1. The plate of five fruits
A plate filled with five types of fruits sits on the ancestor’s altar in every Vietnamese home during the New Year. The fruits are colorful and meaningful. They make New Year more lively and sacred. In Asian mythology, the world is made of five basic elements: metal, wood, water, fire and earth. The plate of fruits on the family altar at New Year is one of several ways to represent this concept. The plate of fruits also represents the desire for good crops and prosperity.
The plate of fruits traditionally contains five to eight types: a bunch of bananas, a grapefruit, "Buddha’s-hand" fruit, a lemon, oranges, tangerines, apples, or persimmons. Families choose only the best looking fruit, which are arranged in a pyramid. This practice has changed with modern lifestyles. Other fruits such as sapodilla, watermelons, coconuts, and custard apples may be added to the plate. Some families even use flowers and small colored electric lights to decorate the plate.
The names of these fruits in Vietnam echo words signifying prayers for wealth. The plate of fruits gives the family altar a cozy and colorful look. It helps to stress the importance of family traditions and family life.
2. Parallel sentences
On New Year’s Day, every home liked to have a pair of parallel sentences composed and written by a scholar on red paper and hung in the place of honor, usually on both sides of the entrance door or of the ancestors’ altar.
Here are two pairs of well-known, old New Year parallel sentences:
"Fat meat, pickled onions, red parallel sentences
New Year pole, strings of firecrackers, green Chung cake."
On the New Years’ Eve, pay debts on all sides; bending your legs, kick out poverty. On New Years’ day, rice wine makes your drunk; stretching your arms, carry in wealth.
3. The New Year tree
In the countryside, preparations come to and end with the raising of the New Year tree or Cay Neu in Vietnamese. The New Year tree is a piece of a bamboo five or six yards long is stripped bare excerpt for a little bunch of leaves. Near the top is suspended a round bamboo frame holding a few little fish and bells made of baked clay that tinkle softly in the wind. Beneath this frame are votive gifts and some thorny branches. At the top of the New Year tree, a small kerosene lamp is lit at night.

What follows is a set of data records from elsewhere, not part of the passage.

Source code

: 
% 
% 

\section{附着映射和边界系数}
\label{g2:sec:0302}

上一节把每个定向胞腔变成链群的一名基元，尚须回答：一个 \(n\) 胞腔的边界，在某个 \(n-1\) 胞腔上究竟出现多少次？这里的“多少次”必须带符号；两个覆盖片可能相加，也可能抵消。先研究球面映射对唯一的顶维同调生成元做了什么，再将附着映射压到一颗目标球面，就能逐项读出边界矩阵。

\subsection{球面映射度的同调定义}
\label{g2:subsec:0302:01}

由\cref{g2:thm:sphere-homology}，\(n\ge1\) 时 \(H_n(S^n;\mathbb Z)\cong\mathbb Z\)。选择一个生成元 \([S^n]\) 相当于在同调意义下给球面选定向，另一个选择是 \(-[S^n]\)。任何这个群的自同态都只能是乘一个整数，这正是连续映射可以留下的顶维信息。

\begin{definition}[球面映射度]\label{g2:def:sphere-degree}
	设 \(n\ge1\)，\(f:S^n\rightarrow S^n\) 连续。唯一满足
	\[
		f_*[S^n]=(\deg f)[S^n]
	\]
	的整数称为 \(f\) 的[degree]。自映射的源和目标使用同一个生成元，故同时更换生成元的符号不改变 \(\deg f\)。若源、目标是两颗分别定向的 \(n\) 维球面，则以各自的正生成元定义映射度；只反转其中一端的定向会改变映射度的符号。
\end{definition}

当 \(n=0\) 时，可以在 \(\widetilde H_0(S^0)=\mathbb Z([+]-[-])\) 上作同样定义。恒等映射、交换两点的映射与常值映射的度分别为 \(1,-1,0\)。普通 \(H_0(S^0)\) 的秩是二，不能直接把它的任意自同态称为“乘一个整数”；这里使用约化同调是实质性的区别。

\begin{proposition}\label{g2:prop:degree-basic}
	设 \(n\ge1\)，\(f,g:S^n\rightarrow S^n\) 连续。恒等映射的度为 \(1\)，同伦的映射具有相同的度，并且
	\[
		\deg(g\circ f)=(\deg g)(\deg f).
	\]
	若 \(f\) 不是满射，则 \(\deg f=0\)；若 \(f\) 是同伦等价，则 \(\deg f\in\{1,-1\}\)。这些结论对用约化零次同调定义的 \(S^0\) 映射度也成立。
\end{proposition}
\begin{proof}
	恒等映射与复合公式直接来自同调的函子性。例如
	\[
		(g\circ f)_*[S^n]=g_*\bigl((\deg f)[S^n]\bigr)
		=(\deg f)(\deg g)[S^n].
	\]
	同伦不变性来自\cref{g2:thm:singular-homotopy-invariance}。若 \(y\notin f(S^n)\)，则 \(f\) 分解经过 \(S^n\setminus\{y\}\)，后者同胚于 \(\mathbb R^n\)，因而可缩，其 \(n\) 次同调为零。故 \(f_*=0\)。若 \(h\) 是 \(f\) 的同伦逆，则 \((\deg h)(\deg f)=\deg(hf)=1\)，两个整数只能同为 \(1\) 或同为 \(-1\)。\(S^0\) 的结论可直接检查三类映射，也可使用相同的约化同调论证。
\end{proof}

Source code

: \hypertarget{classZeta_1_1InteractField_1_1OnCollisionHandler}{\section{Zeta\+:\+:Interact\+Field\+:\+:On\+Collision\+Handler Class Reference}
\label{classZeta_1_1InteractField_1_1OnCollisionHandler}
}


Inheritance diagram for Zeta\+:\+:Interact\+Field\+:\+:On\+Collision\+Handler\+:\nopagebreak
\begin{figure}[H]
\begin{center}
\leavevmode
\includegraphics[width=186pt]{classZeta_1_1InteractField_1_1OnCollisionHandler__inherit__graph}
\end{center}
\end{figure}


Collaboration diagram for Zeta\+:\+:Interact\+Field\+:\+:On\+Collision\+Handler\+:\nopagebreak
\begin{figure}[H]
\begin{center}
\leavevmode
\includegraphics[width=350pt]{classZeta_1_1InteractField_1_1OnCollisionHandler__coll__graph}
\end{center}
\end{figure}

The New Year tree marks the way for the ancestor’s spirits who came back from the other world to enjoy New Year with the living. Evil spirits are scared away by the thorns and the tinkling of the bells. Other precautions are also taken: villagers use lime powder to sketch a drawn bow on their courtyards. The arrows of the bow are supposed to frighten away evil spirits.
4. Traditional Tet painting
The prints are used to carry on the cultural history of Vietnam, passed on at the welcoming of each Lunar New Year to younger generations through story telling.